Boy

Written by Nicole Galland
Review by Jessica Brockmole

Sander Cooke and Joan Buckler, best friends since childhood, have watched one another grow towards their dreams. Sander, a popular boy player in the Chamberlain’s Men theatre company, is the toast of Elizabethan London. Despite the limitations of her gender, science-minded Joan has quietly built a network of botanists, apothecaries, and natural philosophers who aren’t afraid of a young woman’s curiosity. But Sander and Joan, on the verge of adulthood, are confronted with new problems as they consider the future, the least of which is the new and confusing feelings they have for one another. As a boy player, Sander plays the leading women’s roles, many written especially for him by William Shakespeare. But the career of a boy player is short, ending when manhood makes their Violas and Juliets less convincing, and Sander is reluctant to leave the safety of his skirts behind. Meanwhile Joan longs to shed hers so that she can more easily move in London’s intellectual circles and undertake scientific work with the eminent philosopher Francis Bacon. Their search for a future that includes their passions—and each other—takes them through the political turmoil of Elizabeth I’s court.

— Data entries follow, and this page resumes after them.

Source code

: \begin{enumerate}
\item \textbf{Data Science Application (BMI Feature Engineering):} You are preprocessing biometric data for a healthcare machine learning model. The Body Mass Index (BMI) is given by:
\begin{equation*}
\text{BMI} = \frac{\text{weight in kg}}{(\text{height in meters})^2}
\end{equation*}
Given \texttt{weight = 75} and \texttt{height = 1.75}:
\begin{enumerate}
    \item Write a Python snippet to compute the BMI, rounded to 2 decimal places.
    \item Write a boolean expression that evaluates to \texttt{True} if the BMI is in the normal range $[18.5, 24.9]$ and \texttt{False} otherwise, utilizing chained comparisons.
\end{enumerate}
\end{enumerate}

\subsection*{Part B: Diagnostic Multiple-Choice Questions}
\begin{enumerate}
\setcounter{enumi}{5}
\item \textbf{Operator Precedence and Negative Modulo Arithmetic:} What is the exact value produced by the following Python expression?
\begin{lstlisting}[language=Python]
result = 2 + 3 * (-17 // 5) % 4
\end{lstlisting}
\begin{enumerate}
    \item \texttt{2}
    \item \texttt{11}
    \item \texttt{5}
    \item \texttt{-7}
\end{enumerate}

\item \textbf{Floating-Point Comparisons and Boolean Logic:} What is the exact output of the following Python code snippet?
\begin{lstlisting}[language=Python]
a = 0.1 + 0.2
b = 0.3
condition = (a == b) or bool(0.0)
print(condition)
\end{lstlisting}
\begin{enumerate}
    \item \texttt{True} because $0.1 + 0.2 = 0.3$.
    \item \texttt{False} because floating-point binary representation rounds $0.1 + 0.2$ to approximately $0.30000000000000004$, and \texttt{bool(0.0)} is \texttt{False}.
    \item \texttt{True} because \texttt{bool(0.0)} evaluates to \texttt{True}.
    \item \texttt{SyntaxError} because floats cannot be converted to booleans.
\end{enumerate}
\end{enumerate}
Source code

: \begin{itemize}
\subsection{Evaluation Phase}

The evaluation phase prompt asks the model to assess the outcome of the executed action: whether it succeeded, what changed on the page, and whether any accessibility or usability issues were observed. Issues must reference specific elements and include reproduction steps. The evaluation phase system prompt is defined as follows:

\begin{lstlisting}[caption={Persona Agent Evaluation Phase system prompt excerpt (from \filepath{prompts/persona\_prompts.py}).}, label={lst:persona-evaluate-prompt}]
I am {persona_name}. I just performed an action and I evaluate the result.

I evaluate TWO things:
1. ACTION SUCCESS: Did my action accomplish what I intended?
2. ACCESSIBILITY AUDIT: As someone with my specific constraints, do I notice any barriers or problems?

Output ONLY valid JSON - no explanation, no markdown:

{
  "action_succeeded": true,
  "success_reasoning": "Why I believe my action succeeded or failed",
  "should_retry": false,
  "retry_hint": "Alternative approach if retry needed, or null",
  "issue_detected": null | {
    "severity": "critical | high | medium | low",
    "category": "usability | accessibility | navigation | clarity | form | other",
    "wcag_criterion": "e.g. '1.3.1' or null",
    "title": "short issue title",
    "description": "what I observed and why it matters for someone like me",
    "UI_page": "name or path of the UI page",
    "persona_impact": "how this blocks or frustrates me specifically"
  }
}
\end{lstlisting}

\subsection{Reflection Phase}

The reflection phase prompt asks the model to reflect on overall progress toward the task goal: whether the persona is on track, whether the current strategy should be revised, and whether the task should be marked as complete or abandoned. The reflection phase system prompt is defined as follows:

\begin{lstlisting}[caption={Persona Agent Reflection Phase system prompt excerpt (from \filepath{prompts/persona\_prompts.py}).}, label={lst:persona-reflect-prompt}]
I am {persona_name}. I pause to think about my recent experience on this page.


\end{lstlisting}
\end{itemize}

Boy is a sharply-written exploration of love, philosophy, and gender in Elizabethan England. Sander and Joan are both neatly drawn characters, with their own fascinations, foibles, and frustrations. Galland tells their stories through the lens of gender—how each character uses presentations of gender to play a role, how they conform to or subvert gender expectations, and how they find comfort in gendered boxes of their own making. Though Galland writes convincingly of the confusing tangle of young love, stronger still is how she writes of their deep and encouraging friendship. An excellent and engrossing novel, beautifully written.